Data entries
== Segment start ==

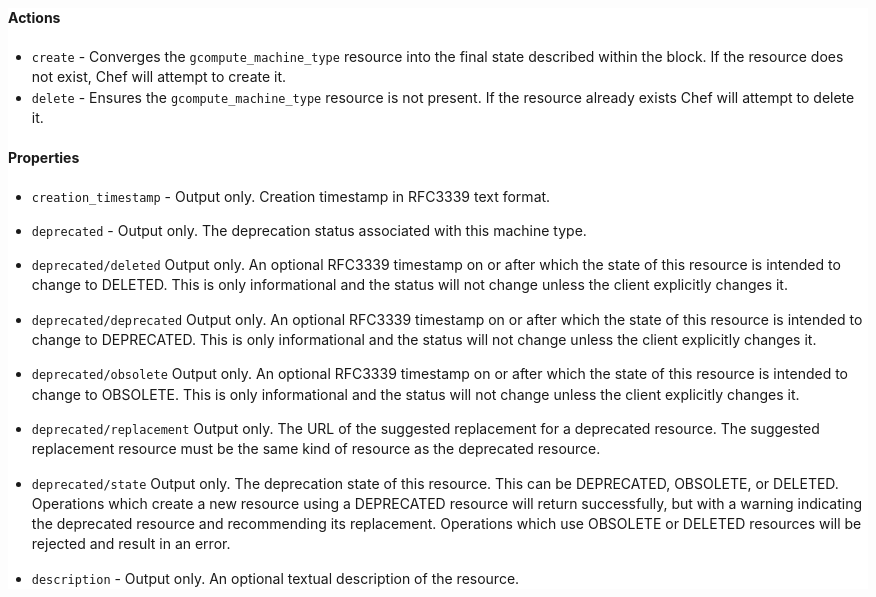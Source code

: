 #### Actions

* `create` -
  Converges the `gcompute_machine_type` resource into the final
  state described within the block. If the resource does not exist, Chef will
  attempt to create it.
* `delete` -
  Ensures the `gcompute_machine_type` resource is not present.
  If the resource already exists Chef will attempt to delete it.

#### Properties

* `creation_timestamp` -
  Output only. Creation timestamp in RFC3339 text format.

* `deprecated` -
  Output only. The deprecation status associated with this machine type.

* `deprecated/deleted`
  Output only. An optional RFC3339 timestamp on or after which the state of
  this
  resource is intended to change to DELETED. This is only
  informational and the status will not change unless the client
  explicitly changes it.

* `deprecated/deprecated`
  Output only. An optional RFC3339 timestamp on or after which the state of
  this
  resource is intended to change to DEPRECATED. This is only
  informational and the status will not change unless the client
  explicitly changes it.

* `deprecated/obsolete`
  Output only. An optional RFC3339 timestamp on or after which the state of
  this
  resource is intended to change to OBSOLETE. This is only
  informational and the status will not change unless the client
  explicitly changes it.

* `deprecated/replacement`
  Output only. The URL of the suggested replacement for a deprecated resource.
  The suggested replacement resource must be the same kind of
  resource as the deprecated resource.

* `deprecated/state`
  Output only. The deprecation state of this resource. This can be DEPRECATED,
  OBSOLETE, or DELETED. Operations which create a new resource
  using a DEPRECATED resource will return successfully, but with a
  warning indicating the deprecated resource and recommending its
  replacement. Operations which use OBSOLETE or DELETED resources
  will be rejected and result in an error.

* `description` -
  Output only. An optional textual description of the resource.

== Segment end ==
== Segment start ==

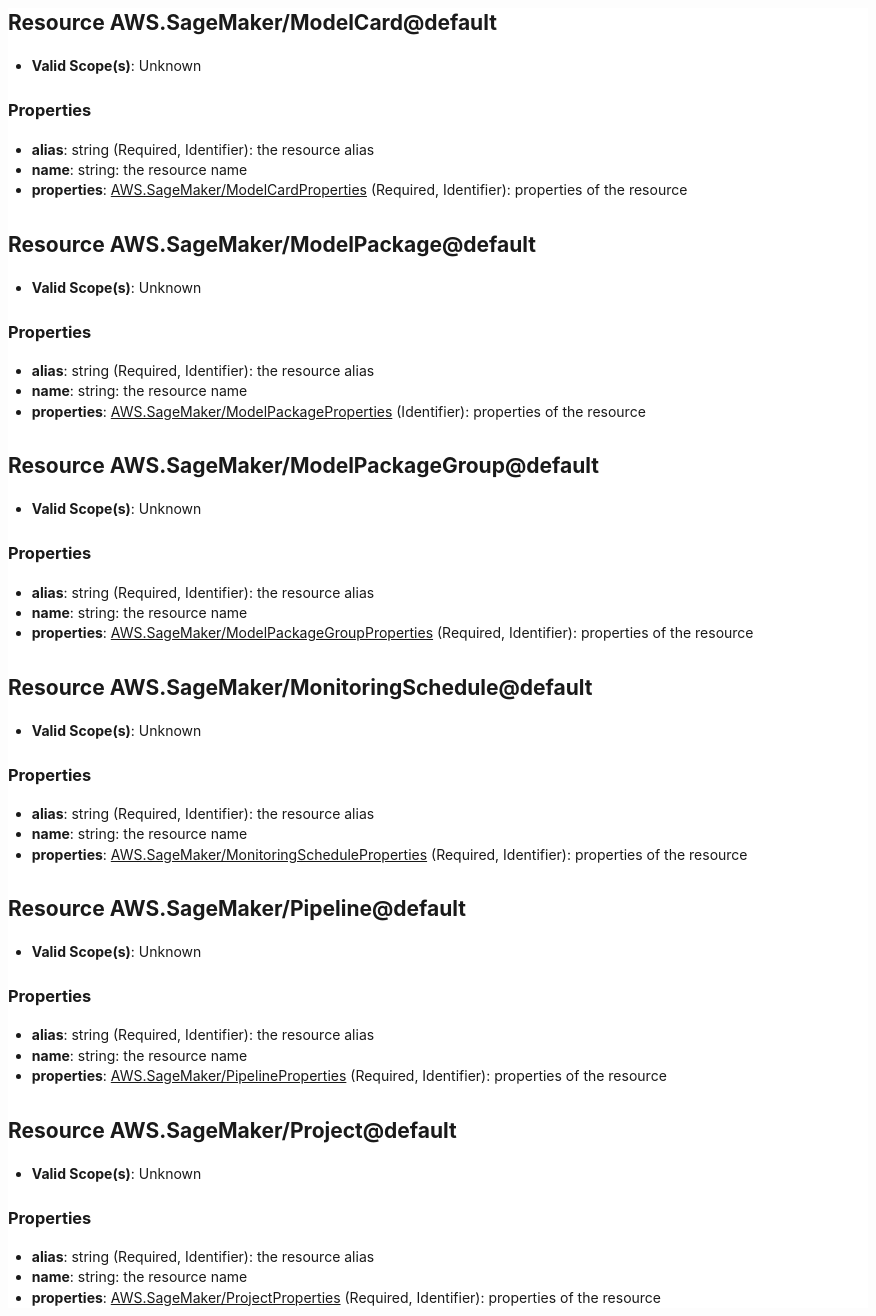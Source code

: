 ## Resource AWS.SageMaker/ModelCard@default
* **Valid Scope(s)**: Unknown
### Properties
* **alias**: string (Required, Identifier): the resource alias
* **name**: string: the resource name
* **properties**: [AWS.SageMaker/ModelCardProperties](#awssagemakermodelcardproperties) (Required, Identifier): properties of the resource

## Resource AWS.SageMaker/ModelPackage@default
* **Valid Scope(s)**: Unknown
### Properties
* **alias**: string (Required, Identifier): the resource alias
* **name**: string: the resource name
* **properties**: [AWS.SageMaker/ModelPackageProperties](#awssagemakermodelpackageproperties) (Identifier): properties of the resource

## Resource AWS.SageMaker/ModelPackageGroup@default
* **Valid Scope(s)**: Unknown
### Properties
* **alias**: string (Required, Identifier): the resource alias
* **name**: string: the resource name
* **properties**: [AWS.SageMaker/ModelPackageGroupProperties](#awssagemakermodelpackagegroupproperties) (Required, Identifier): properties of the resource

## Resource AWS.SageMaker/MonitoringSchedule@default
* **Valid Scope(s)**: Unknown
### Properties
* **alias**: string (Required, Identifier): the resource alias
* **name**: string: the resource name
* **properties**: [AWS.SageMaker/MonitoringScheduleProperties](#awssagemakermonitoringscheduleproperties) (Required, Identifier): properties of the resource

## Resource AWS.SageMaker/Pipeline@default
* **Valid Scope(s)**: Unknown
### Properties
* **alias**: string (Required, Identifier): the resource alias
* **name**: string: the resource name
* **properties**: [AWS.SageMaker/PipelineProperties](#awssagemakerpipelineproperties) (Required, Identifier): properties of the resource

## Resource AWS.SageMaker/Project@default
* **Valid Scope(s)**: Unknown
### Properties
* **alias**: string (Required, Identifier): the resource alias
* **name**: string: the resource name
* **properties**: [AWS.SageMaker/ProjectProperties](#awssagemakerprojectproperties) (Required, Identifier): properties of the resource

== Segment end ==
== Segment start ==

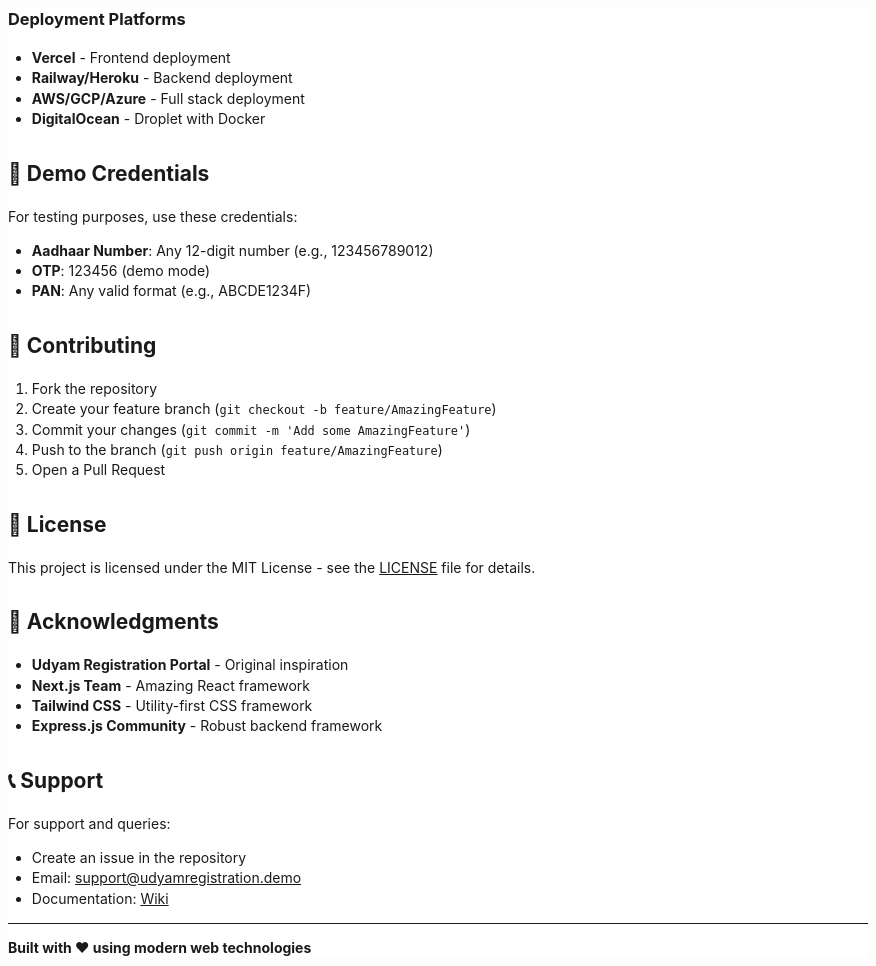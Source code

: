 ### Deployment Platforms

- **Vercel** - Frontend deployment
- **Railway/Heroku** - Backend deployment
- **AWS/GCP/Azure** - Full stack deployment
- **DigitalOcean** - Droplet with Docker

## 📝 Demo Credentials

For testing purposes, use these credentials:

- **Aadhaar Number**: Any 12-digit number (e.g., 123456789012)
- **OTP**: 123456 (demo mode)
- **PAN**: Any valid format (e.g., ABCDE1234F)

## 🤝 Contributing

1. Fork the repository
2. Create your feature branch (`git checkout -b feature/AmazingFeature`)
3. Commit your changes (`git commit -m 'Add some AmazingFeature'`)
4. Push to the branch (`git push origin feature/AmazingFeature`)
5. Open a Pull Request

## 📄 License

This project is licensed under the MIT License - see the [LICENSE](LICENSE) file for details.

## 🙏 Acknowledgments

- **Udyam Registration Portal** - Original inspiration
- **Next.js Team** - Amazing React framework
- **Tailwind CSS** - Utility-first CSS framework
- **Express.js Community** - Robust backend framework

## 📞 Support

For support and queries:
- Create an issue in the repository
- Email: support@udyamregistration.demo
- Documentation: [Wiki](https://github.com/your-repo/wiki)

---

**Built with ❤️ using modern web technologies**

== Segment end ==

- Directions for this task -
Report, for the data above, every line in which the string "suggested" appears.

- Answer to this task -
  Output only. The URL of the suggested replacement for a deprecated resource.
  The suggested replacement resource must be the same kind of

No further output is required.